13 Aralık 2015 05:32

Okay DEPREM

Türkiye ile Rusya Federasyonu arasında önce askeri açıdan patlak veren hemen ardından da diplomatik, siyasi ve ekonomik bakımlardan devam eden kriz, her iki ülkenin de toplumlarının birbirleriyle olan medeni-sosyal ilişkilerine mercek tutulmasına ve buradan doğru çok boyutlu tartışmaların yürütülmesini beraberinde getirdi. Hâlihazırda haftalardır bu bağlamda bitmek bilmeyen münakaşa konularında özellikle vurgu yapılıp öne çıkan; iki toplumun da geride kalan çeyrek asırlık zaman dilimi boyunca başta evlilikler üzerinden olmak üzere toplumsal açıdan “müthiş”, “muazzam”, “olağanüstü” derecede iç içe geçtiği, kaynaştığı noktası oldu. Söz konusu bakış açısının temel olarak üç hipotezi vardı Bunlar sırasıyla: Birincisi; hem Türkiye’de olsun hem de Rusya’da; iki taraf arasında gerçekleşen ve sayıları şimdiden iki yüz bine yaklaştığı varsayılan evlilikler yoluyla artık her iki tarafın da bağları ayrılamayacak, kopamayacak kadar girift hale gelmişti. İkincisi; başta turistik olmak üzere, iktisadi-ticari, eğitimsel ve sosyal maksatlarla iki ülke arasında karşılıklı gidiş gelişler sayesinde Türkiyeliler ile Rusyalılar birbirlerini gerçek anlamda olabildiğince derinlemesine ve kitlesel olarak tanıma, anlama sürecine girmişlerdi. Üçüncü ve son olanı ise gerek Türkiye’de yerleşik düzene geçmiş Ruslar, gerekse de yıllardır Rusya’da düzenli ikamet etmekte olan Türkler vasıtasıyla Rusya ve Türkiye arasında çok ciddi-kapsamlı, yoğun sosyal-kültürel-insani köprüler kurulmuştu, ortaklıklar oluşmuştu, vs.  Bu yazıda söz konusu varsayımların ne derece gerçek ve ayakları yere basan temelli saptamalar olduklarını masaya yatırıp bunları kısaca da olsa analiz etmeye gayret edeceğiz.   

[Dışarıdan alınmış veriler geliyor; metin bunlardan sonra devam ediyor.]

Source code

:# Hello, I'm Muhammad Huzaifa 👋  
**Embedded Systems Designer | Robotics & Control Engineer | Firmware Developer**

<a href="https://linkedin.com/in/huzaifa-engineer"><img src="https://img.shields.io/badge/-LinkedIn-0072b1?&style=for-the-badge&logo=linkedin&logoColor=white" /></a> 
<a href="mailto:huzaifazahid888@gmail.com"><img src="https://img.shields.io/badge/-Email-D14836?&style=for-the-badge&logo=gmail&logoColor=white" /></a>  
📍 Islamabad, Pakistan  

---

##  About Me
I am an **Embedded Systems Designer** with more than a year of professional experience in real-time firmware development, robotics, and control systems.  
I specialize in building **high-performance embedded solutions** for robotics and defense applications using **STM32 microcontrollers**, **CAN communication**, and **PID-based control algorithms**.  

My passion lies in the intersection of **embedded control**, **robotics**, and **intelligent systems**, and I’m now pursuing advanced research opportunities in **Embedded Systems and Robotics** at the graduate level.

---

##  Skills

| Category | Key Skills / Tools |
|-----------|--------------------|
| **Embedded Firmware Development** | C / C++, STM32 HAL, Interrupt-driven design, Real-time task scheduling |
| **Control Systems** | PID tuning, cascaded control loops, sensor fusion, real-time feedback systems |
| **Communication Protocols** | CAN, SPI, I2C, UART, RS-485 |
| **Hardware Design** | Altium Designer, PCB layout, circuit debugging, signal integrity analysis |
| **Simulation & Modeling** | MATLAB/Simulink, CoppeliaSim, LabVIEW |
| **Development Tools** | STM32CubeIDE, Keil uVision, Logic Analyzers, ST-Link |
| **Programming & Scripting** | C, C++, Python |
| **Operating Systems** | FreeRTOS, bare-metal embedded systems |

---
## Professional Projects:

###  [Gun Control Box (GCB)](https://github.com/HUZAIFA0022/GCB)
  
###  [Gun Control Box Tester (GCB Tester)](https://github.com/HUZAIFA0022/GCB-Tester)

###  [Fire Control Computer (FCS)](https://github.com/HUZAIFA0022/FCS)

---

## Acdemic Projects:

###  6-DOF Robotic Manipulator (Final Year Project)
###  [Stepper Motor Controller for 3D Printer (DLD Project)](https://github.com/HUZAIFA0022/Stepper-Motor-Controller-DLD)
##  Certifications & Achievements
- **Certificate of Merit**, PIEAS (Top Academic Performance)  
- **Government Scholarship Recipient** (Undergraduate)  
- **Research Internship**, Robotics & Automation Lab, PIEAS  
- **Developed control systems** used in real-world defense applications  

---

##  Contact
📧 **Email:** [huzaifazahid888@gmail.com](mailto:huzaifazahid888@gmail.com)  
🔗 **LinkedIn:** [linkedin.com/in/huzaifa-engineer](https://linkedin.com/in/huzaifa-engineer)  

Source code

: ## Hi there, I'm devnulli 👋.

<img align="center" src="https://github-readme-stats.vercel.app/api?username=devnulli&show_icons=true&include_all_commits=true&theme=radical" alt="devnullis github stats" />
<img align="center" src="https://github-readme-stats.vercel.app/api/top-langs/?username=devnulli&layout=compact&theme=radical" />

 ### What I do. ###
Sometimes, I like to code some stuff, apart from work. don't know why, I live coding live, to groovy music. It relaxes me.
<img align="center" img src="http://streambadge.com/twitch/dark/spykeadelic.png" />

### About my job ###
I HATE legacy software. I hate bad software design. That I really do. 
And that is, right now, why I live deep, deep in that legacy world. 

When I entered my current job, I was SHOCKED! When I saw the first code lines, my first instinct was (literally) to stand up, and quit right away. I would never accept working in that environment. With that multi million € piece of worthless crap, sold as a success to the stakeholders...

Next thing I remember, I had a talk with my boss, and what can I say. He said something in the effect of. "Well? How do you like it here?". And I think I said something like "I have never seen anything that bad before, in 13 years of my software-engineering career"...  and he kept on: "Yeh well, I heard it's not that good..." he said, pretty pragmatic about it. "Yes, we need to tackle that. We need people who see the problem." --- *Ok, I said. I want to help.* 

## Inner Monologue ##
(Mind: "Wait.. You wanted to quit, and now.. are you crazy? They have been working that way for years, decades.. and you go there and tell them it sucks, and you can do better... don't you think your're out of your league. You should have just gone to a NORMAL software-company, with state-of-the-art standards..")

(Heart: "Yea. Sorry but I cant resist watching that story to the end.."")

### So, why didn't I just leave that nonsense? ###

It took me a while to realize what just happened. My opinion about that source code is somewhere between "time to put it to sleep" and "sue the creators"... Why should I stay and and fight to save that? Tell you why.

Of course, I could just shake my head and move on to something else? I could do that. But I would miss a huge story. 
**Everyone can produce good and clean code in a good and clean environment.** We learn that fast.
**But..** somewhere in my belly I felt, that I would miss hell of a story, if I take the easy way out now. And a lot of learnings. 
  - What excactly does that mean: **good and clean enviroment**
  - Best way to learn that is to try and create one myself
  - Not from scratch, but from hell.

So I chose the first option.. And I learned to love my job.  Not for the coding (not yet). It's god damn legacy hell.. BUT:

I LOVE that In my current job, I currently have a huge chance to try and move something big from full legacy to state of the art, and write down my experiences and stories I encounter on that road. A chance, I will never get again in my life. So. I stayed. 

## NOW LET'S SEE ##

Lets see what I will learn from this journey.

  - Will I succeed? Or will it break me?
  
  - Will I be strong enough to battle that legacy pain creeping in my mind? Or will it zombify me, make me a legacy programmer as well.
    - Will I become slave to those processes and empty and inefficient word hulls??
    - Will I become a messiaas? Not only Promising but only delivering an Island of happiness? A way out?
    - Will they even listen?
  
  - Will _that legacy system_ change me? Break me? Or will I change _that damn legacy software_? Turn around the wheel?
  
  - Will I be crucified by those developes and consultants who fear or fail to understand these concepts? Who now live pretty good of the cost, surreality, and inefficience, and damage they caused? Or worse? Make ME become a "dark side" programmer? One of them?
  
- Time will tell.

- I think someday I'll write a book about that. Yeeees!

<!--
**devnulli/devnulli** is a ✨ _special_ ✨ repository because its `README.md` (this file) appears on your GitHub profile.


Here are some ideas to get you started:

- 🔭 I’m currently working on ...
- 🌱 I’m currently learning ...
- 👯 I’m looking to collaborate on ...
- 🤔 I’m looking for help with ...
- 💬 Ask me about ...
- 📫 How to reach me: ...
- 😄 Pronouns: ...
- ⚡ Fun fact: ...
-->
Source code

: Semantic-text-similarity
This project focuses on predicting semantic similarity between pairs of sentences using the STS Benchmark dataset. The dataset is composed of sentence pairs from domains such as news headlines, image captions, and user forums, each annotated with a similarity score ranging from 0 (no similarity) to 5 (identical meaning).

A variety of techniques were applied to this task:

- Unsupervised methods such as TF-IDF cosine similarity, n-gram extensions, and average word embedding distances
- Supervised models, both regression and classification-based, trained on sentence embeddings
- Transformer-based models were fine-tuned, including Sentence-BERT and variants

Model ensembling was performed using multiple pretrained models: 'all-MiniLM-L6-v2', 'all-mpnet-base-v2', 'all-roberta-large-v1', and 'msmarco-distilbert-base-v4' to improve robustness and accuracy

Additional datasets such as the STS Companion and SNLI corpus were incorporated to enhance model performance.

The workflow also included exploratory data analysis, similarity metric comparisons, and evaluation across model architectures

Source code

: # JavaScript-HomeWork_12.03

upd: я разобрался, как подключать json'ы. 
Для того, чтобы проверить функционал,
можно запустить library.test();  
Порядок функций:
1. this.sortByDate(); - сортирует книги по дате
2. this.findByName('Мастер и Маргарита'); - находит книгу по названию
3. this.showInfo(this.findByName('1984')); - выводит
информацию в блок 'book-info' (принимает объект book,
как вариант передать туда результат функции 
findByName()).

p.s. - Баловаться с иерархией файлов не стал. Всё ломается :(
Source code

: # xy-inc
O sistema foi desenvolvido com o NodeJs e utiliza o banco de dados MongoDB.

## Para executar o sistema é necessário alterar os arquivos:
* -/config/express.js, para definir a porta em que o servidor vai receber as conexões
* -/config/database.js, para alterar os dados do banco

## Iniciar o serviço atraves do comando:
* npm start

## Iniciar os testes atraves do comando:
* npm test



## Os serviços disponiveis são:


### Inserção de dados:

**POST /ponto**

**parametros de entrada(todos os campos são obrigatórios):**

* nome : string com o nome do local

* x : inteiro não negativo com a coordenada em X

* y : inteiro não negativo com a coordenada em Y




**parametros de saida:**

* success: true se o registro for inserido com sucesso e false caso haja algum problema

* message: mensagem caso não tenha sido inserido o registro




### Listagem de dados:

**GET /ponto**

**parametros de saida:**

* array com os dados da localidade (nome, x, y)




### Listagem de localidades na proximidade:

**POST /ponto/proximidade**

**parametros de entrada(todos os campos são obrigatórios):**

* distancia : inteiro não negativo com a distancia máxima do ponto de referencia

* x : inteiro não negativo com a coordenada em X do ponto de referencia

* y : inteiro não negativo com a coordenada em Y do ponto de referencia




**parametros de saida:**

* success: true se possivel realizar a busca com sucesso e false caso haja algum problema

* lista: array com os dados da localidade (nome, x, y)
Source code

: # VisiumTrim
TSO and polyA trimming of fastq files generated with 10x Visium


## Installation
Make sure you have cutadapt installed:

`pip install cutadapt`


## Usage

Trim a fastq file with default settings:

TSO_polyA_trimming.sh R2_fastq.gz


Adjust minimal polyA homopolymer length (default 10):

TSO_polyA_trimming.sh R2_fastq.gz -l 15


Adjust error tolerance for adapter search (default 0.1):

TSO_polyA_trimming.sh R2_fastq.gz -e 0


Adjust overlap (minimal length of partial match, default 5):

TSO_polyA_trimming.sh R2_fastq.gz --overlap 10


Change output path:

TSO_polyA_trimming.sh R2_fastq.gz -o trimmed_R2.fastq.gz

EVLİLİKLERİN BÜTÜNÜNE YAKINI TEK TARAFLI

Rusya ve Türkiye toplumları arasında gerçekleşmiş evliliklerin en bariz yanını oluşturmasına ve adeta ‘kral çıplak’ misali deşifre edilesi yanını teşkil etmesine rağmen bugüne kadar her nedense iki toplumun da fikirsel açıdan özgür olmayan / aşağılık kompleksli kamuoylarının bir türlü ve kolay kolay dile getiremedikleri husus; mevcut karma evliliklerin taraflarının, ne büyük tesadüftür ki, neredeyse tamamen tek millete dayalı oluşudur. Hem Antalya merkez olmak kaydıyla Türkiye’de hem de Rusya’da, Rus-Türk ailelerinin tamamına yakınında kadın taraf Rus iken, erkek taraf Türkiye kökenlidir. Bunun böyle olmasında Türkiye cephesi sosyo-seksüel nedenler ve kronik cinsel kriz ile Rusya cephesi ise SSCB sonrası eril kimliğinin cinsi-toplumsal ve maddi-moral rollerindeki zayıflama etmenler dizisi ile izah edilebilse de kuşkusuz ki bu bir başka teferruatlı makalenin muhtevasını oluşturuyor (Karşıt eşeyler arası sosyo-cinsel rekabet şartlarının – “Rekabet Kuramı” - Türkiye’de kadınlar, Rusya’da / Rus dünyasında ise erkekler lehine olması hali…). Bir yandan her iki ülkenin belirli bir cinsiyet tarafının, karşıt cinsi taraftan cinsel ve maddi ağırlıklı pragmatist beklenti güdülerinin var olan evliliklerin temel harcı olması gerçeği ortada duruyor. Bir diğer yandan, iki toplum etnik olarak tek taraflı karışaduruyor, Rusyalı erkekler ile Türkiyeli kadınlar arasındaki “soğuk savaş” devam ederken; bu şekilde aile birleşimleri de haliyle yok denecek kadar az. Kısacası, sayısı-miktarı ve yaygınlığından bütünüyle bağımsız olarak; etnik, ailevi ve sosyal açıdan iç içe girmişlik ve karışmışlık çok büyük oranda tek yönlü olmak bir yana, dengeli ve tabii değildir; çok boyutlu toplumsal dinamiklere dayanmamaktadır. Herhangi 2 toplumun ailevi birleşmeler üzerinden hakiki manada karışması ancak karşılıklı kız-erkek alıp verilmesiyle olanaklıdır.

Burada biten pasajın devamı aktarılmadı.